MUSTACHE OF THE DAY: TIM BREWSTER
Your mustache of the day: Tim Brewster, Minnesota coach and early eighties 'stache aficianado.
Notes:
a.) That hair is a butt cut straight from the head of the primordial Sumerian god of butt cuts. It is cleaved like the fissure from which all life comes, the kind of haircut that would happen if you went to a barber and said "make it look like I have a deep axe wound along the crown of my head, but made of hair. That is the hair that send a thousand skinny dweebs flying inside of a locker. That is the hair seen crowning through the t-top of a Trans-Am's roof. That is the hair seen wiggling between the legs of a thousand girls named Linda or Josie in a backseat parked outside an REO Speedwagon concert.

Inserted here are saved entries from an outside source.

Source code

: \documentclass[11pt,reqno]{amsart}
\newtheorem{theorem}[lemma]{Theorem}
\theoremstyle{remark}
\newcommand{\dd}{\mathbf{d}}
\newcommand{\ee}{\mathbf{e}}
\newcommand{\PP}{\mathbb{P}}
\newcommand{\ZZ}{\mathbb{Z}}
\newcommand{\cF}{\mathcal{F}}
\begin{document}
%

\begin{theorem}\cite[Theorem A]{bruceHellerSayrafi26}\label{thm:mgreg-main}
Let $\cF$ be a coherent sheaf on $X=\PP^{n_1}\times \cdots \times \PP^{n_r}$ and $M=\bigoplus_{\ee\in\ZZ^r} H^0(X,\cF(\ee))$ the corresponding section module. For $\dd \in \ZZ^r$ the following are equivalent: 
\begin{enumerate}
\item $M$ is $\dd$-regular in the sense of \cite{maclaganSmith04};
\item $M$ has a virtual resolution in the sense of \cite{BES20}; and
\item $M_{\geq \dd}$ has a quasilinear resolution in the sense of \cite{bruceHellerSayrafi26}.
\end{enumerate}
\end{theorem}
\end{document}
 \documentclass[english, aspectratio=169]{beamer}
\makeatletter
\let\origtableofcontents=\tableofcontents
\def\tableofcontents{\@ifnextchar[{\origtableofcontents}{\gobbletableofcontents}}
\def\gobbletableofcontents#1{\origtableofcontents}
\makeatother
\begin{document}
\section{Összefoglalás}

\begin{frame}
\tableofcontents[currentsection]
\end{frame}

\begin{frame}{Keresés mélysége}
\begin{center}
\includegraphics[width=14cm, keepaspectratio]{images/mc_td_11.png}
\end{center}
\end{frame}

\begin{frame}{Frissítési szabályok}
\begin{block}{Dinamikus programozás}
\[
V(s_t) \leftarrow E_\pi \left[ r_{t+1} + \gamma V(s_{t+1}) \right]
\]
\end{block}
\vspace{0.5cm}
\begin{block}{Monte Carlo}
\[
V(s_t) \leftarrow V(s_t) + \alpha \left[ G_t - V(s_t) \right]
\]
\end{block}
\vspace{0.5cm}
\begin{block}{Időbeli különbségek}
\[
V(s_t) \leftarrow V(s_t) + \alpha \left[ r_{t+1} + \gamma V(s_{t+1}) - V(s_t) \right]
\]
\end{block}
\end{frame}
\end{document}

That hair will keep on loving you.
That hair, we would wager, is seen on at least one out of every three heads in archival footage of the 1986 Green Bay Packers. It is the Midwestern Pussy Hunter's Pith Helmet, and can be neatly replicated with a Flowbee, a hair dryer, and flat, non-curly coiffures.
Today, every man besides Brewster who has this haircut has a goatee and wears baseball caps everywhere. This is a natural law and cannot be debated.
b.) That 'stache sold car stereos in a shop in Kenosha for a while back in '83 before doing a bid for check kiting.
(HT: Lost Lettermen.)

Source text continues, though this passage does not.